Wandering With Intent: Essays
Scribe, $35 pb, 270 pp
Mapping the grey zone
Maps are central to Kim Mahood’s practice as a writer, artist, and intercultural collaborator. She began making them in the wake of her father’s death in a helicopter mustering accident thirty years ago. This tragic event compelled her to make a pilgrimage to the country where she spent her late childhood and teenage years living on Mongrel Downs cattle station in the Tanami Desert. This journey became the subject of her award-winning memoir, Craft for a Dry Lake (2001). This journey set in motion a renewed relationship with the place that has seen her return to the Tanami annually for more than twenty years. The relationships that developed during this period resulted in Mahood’s longstanding preoccupation with maps and mapmaking developing into collaborative mapping projects with Walmajarri and Jaru peoples, the contours of which she traces in her second book Position Doubtful: Mapping landscapes and memories (2016).
Mahood’s interest in collaborating with First Nations people to co-create maps was entangled with her family’s role in dispossession; her own name is etched onto a map of the area, which was created by her father.
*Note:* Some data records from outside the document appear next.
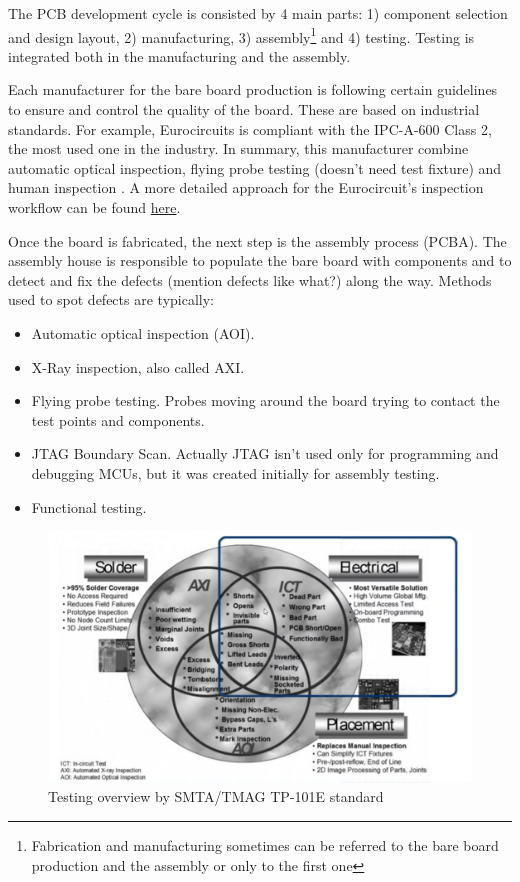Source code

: \documentclass[final]{cubedoc}
\begin{document}
	The PCB development cycle is consisted by 4 main parts: 1) component selection and design layout, 2) manufacturing, 3) assembly\footnote{Fabrication and manufacturing sometimes can be referred to the bare board production and the assembly or only to the first one} and 4) testing. Testing is integrated both in the manufacturing and the assembly.
	
	Each manufacturer for the bare board production is following certain guidelines to ensure and control the quality of the board. These are based on industrial standards. For example, Eurocircuits is compliant with the IPC-A-600 Class 2, the most used one in the industry. In summary, this manufacturer combine  automatic optical inspection, flying probe testing (doesn't need test fixture) and human inspection \cite{eurocircuits:stepbystep}. A more detailed approach for the Eurocircuit's inspection workflow can be found \href{https://web.archive.org/web/20200814201544/https://www.eurocircuits.com/blog/how-do-we-assure-the-quality-of-your-pcb-part-1/}{here}.
	
	Once the board is fabricated, the next step is the assembly process (PCBA). The assembly house is responsible to populate the bare board with components and to detect and fix the defects (mention defects like what?) along the way. Methods used to spot defects are typically:
	\begin{itemize}
		\item Automatic optical inspection (AOI).
		\item X-Ray inspection, also called AXI.
		\item Flying probe testing. Probes moving around the board trying to contact the test points and components.
		\item JTAG Boundary Scan. Actually JTAG isn't used only for programming and debugging MCUs, but it was created initially for assembly testing.
		\item Functional testing. 
	\end{itemize} 
	
	\begin{figure}[h!]
		\centering
		\includegraphics[keepaspectratio, width = \textwidth, height=.4\textheight]{assets/testing_overview.png}
		\caption{Testing overview by SMTA/TMAG TP-101E standard}
	\end{figure}
	
\end{document}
She acknowledges in Position Doubtful that ‘exploration and colonisation are part of my heritage’. As symbolic representations of places that help us to figure out where we are and where we want to go, maps are an apt metaphor for Mahood’s body of writing that centres on the uncertain search for self and meaning in the colonised landscape of the Tanami deserts.
Mahood’s new book, Wandering with Intent, brings together a collection of essays written over a period of fifteen years that traverses terrain that has been shaped by both a lifetime of experience in the desert regions at the centre of the continent and the ‘undertow of its original custodians’. Having lived in ‘the zone between black and white’, at places such as Hooker Creek, Finke, Alice Springs, Mongrel Downs, and, later, the communities of Mulan and Balgo, Mahood’s life, as she describes it, has been ‘entangled in particular Aboriginal families in multiple ways’ and her ‘sense of the world has been constructed by that experience’. Mahood’s writing is compelled by this point of intersection and emerges from her observations of the places, both physical and psychic, where cultural systems encounter and ‘battle and subvert each other’.